[Rendered images with source text]
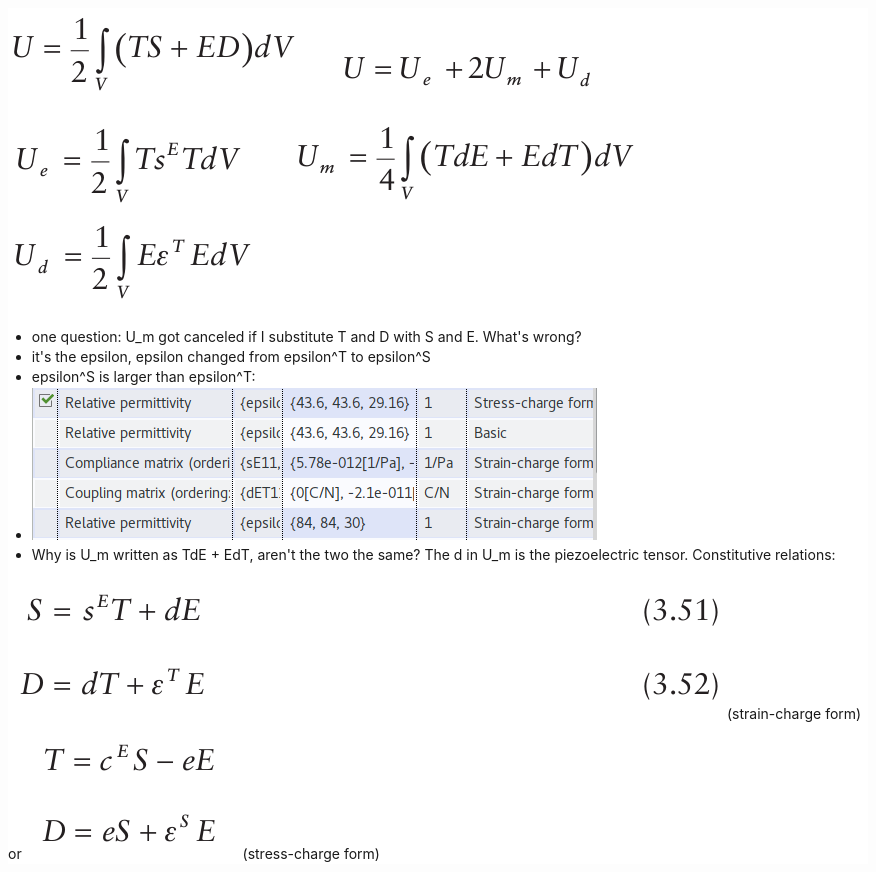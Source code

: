 ![Image 9](/assets/images/imported/piezoelectric-k-square-20190613/image9.png)       ![Image 8](/assets/images/imported/piezoelectric-k-square-20190613/image8.png)

![Image 36](/assets/images/imported/piezoelectric-k-square-20190613/image36.png)         ![Image 30](/assets/images/imported/piezoelectric-k-square-20190613/image30.png)            ![Image 34](/assets/images/imported/piezoelectric-k-square-20190613/image34.png)

- one question: U_m got canceled if I substitute T and D with S and E. What's wrong?
- it's the epsilon, epsilon changed from epsilon\^T to epsilon\^S
- epsilon\^S is larger than epsilon\^T:
- ![Image 37](/assets/images/imported/piezoelectric-k-square-20190613/image37.png)
- Why is U_m written as TdE + EdT, aren't the two the same?
The d in U_m is the piezoelectric tensor.
Constitutive relations:

![Image 47](/assets/images/imported/piezoelectric-k-square-20190613/image47.png)(strain-charge form) or ![Image 22](/assets/images/imported/piezoelectric-k-square-20190613/image22.png) (stress-charge form)
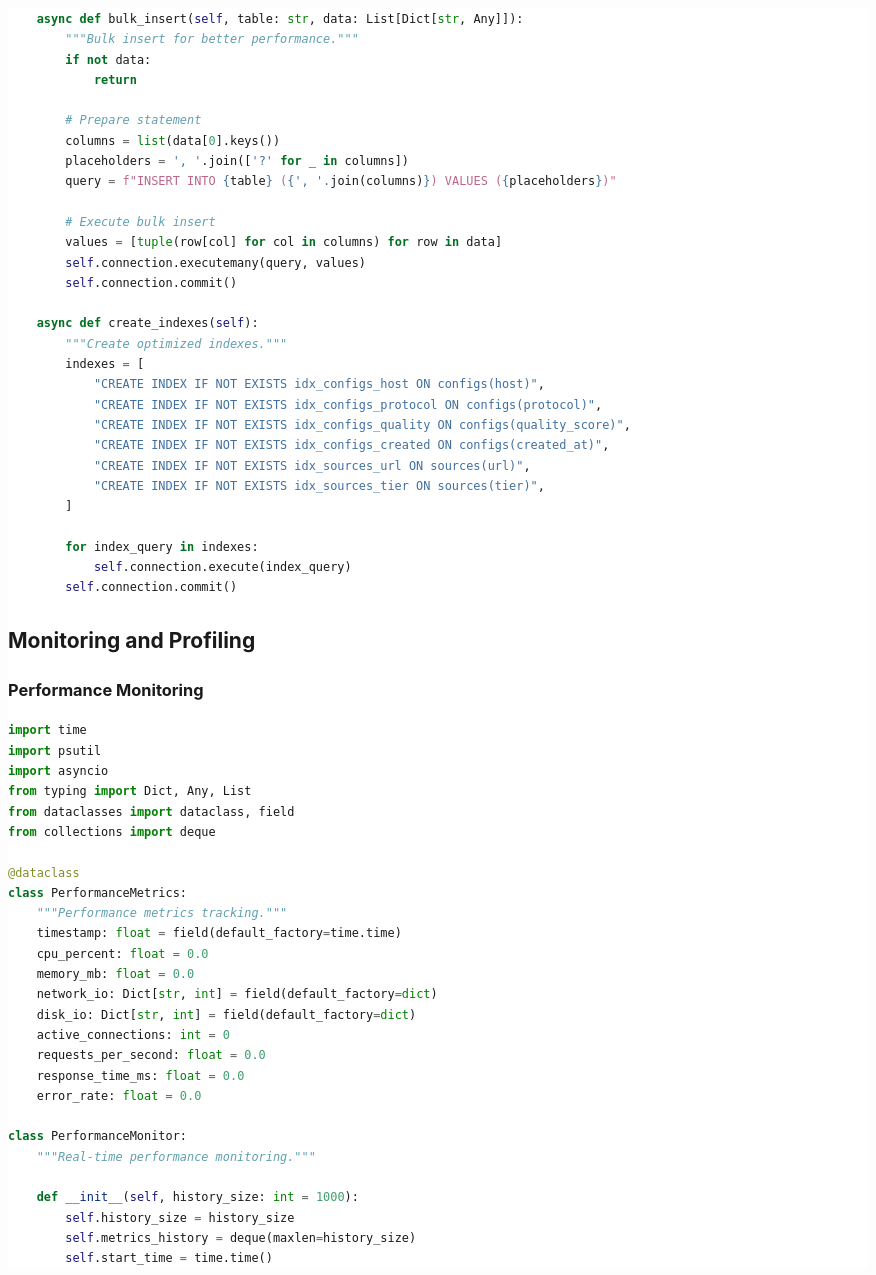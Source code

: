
 ```python
    async def bulk_insert(self, table: str, data: List[Dict[str, Any]]):
        """Bulk insert for better performance."""
        if not data:
            return
        
        # Prepare statement
        columns = list(data[0].keys())
        placeholders = ', '.join(['?' for _ in columns])
        query = f"INSERT INTO {table} ({', '.join(columns)}) VALUES ({placeholders})"
        
        # Execute bulk insert
        values = [tuple(row[col] for col in columns) for row in data]
        self.connection.executemany(query, values)
        self.connection.commit()
    
    async def create_indexes(self):
        """Create optimized indexes."""
        indexes = [
            "CREATE INDEX IF NOT EXISTS idx_configs_host ON configs(host)",
            "CREATE INDEX IF NOT EXISTS idx_configs_protocol ON configs(protocol)",
            "CREATE INDEX IF NOT EXISTS idx_configs_quality ON configs(quality_score)",
            "CREATE INDEX IF NOT EXISTS idx_configs_created ON configs(created_at)",
            "CREATE INDEX IF NOT EXISTS idx_sources_url ON sources(url)",
            "CREATE INDEX IF NOT EXISTS idx_sources_tier ON sources(tier)",
        ]
        
        for index_query in indexes:
            self.connection.execute(index_query)
        self.connection.commit()
```

## Monitoring and Profiling

### Performance Monitoring

```python
import time
import psutil
import asyncio
from typing import Dict, Any, List
from dataclasses import dataclass, field
from collections import deque

@dataclass
class PerformanceMetrics:
    """Performance metrics tracking."""
    timestamp: float = field(default_factory=time.time)
    cpu_percent: float = 0.0
    memory_mb: float = 0.0
    network_io: Dict[str, int] = field(default_factory=dict)
    disk_io: Dict[str, int] = field(default_factory=dict)
    active_connections: int = 0
    requests_per_second: float = 0.0
    response_time_ms: float = 0.0
    error_rate: float = 0.0

class PerformanceMonitor:
    """Real-time performance monitoring."""
    
    def __init__(self, history_size: int = 1000):
        self.history_size = history_size
        self.metrics_history = deque(maxlen=history_size)
        self.start_time = time.time()
```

● EXERCISE INSTRUCTIONS
If a line in the records holds the word "sources", count it, then give only the total.

● FINAL ANSWER
2